What the exercise asks: From the records below, print exactly the lines starting at the one containing "- Eliminates manual" and ending at the one containing "- Assertion helpers for metrics validation", ends included, and nothing else.
[[ Data open ]]
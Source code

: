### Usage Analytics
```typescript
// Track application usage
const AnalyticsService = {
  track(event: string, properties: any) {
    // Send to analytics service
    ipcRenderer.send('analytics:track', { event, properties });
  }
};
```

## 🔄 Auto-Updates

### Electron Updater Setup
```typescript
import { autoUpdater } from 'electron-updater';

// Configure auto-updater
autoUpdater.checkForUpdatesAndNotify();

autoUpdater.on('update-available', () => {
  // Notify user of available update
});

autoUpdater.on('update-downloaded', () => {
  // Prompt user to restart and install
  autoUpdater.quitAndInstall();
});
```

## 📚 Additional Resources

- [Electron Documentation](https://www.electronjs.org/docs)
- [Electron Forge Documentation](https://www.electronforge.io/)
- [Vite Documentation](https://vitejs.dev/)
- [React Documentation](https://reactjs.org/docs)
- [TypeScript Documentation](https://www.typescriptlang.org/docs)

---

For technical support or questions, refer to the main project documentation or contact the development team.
[[ Data closed ]]
[[ Data open ]]
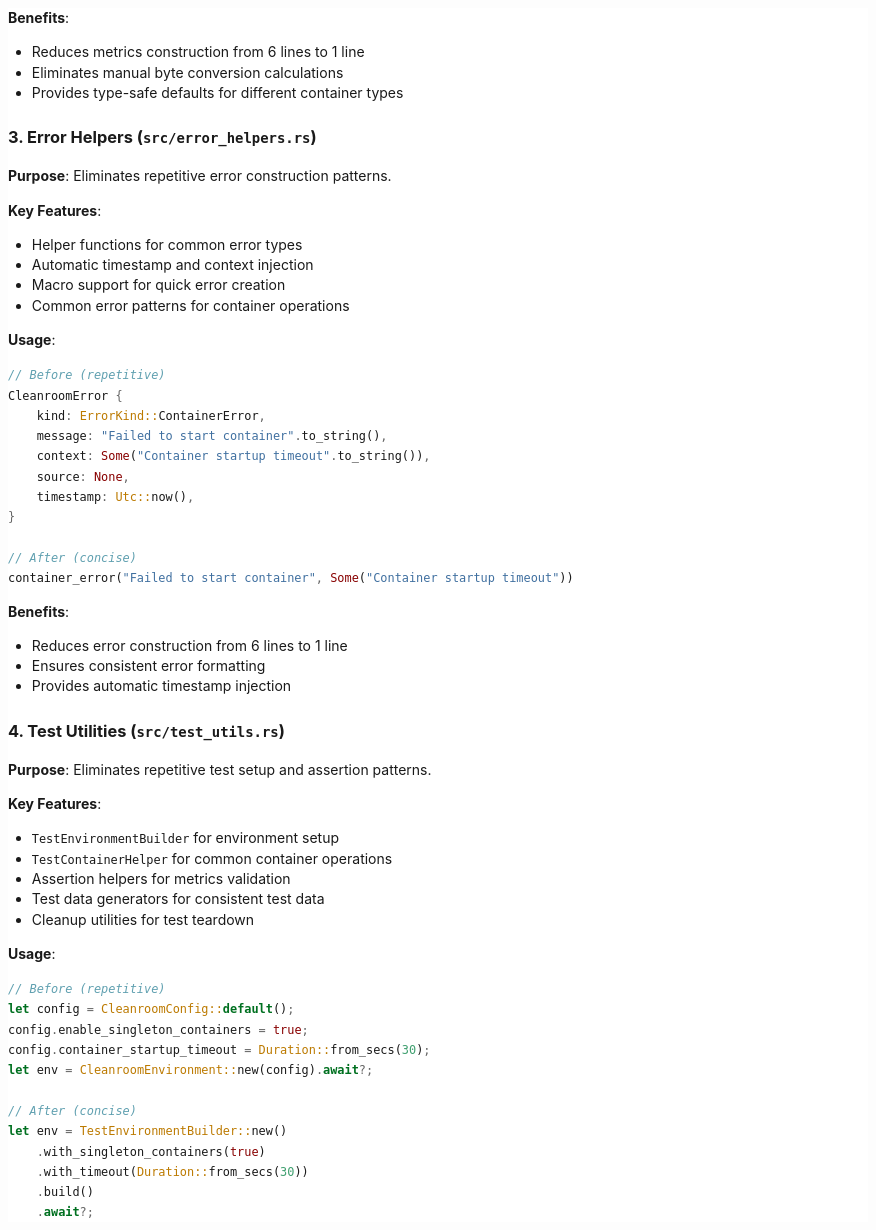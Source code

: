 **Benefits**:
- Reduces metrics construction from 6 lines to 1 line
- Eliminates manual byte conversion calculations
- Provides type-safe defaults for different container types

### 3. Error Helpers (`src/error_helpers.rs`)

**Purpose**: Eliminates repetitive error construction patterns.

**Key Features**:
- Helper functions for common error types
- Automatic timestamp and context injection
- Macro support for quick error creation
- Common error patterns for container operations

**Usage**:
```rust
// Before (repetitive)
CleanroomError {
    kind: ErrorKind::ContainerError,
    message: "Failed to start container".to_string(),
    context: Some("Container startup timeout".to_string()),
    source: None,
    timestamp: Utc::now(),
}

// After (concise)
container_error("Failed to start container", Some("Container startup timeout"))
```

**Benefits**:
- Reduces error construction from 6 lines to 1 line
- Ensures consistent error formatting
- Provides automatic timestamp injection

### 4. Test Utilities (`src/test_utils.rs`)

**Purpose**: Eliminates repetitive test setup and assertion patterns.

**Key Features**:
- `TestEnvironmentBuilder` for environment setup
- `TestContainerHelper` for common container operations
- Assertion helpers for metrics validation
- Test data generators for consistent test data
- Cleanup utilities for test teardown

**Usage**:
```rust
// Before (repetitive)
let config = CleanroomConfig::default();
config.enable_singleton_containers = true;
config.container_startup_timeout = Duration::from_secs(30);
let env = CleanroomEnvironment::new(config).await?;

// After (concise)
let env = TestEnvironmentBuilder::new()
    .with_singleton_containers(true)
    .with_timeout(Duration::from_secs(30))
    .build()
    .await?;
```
[[ Data closed ]]
Expected answer:
- Eliminates manual byte conversion calculations
- Provides type-safe defaults for different container types

### 3. Error Helpers (`src/error_helpers.rs`)

**Purpose**: Eliminates repetitive error construction patterns.

**Key Features**:
- Helper functions for common error types
- Automatic timestamp and context injection
- Macro support for quick error creation
- Common error patterns for container operations

**Usage**:
```rust
// Before (repetitive)
CleanroomError {
    kind: ErrorKind::ContainerError,
    message: "Failed to start container".to_string(),
    context: Some("Container startup timeout".to_string()),
    source: None,
    timestamp: Utc::now(),
}

// After (concise)
container_error("Failed to start container", Some("Container startup timeout"))
```

**Benefits**:
- Reduces error construction from 6 lines to 1 line
- Ensures consistent error formatting
- Provides automatic timestamp injection

### 4. Test Utilities (`src/test_utils.rs`)

**Purpose**: Eliminates repetitive test setup and assertion patterns.

**Key Features**:
- `TestEnvironmentBuilder` for environment setup
- `TestContainerHelper` for common container operations
- Assertion helpers for metrics validation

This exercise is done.